*** Block opens ***

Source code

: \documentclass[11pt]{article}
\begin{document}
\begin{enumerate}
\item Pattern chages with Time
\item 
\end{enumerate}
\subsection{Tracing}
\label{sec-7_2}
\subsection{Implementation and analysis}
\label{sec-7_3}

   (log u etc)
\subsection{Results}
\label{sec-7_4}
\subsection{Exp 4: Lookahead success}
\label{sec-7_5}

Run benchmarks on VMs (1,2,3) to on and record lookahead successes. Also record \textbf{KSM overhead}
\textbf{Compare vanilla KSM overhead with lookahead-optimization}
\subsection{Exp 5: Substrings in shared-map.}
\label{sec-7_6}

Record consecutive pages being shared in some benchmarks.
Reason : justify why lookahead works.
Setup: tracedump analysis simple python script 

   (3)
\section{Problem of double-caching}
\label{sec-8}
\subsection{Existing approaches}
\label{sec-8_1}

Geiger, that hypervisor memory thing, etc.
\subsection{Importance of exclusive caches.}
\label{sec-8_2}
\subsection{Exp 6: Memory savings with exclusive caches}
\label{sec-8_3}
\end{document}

*** Block closes ***
*** Block opens ***

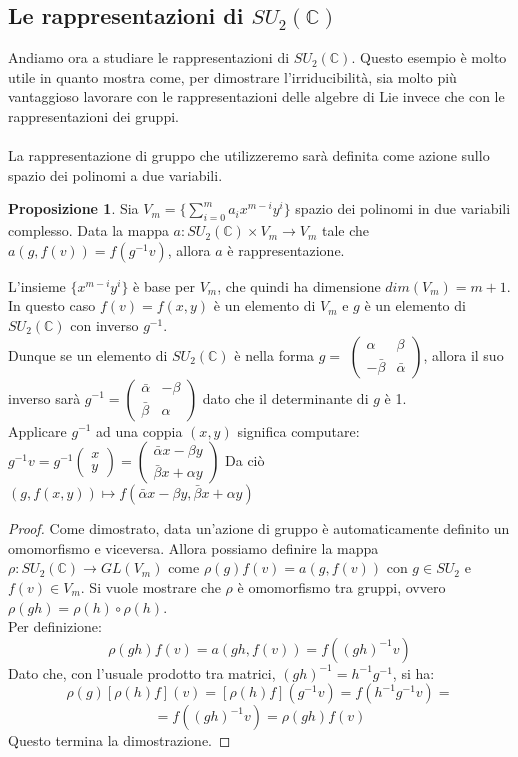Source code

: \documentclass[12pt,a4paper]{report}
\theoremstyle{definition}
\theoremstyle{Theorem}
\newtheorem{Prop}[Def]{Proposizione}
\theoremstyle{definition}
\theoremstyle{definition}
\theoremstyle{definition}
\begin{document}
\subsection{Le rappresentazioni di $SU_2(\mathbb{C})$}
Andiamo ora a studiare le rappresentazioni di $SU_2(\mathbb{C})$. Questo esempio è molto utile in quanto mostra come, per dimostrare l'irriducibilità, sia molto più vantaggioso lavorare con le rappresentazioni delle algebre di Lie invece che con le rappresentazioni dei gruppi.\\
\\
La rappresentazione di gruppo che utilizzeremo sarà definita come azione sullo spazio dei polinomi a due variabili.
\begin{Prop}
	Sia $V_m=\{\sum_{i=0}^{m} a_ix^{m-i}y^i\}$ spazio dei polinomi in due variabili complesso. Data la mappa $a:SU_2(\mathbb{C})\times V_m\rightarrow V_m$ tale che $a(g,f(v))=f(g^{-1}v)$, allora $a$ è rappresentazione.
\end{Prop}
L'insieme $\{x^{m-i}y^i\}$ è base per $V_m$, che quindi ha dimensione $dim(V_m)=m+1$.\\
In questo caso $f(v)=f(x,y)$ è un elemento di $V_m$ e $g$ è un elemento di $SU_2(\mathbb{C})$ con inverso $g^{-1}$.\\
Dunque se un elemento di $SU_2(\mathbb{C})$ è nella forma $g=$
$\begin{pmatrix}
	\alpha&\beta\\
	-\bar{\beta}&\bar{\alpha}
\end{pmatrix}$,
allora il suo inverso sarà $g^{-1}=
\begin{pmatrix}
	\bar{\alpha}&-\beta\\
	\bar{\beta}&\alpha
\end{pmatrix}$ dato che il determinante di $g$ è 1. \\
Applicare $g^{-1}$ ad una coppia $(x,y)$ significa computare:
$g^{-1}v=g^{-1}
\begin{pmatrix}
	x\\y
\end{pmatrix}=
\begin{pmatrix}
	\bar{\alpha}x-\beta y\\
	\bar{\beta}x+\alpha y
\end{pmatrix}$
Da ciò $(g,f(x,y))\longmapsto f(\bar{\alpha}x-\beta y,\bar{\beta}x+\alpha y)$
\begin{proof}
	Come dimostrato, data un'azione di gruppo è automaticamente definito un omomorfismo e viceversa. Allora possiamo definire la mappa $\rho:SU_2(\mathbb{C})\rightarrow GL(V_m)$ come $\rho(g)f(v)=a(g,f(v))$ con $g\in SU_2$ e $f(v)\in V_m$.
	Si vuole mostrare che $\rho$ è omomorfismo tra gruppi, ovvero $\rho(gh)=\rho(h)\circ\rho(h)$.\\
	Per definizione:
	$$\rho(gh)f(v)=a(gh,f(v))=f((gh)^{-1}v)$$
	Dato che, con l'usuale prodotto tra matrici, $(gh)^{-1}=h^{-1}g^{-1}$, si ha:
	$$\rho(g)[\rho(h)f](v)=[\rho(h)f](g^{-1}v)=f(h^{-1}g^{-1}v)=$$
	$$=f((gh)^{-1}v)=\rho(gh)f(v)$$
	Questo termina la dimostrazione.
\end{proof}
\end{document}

*** Block closes ***

▸ Problem statement: What lines in the data above carry "label"? Return them all.

▸ Answer to the exercise:
\label{sec-7_2}
\label{sec-7_3}
\label{sec-7_4}
\label{sec-7_5}
\label{sec-7_6}
\label{sec-8}
\label{sec-8_1}
\label{sec-8_2}
\label{sec-8_3}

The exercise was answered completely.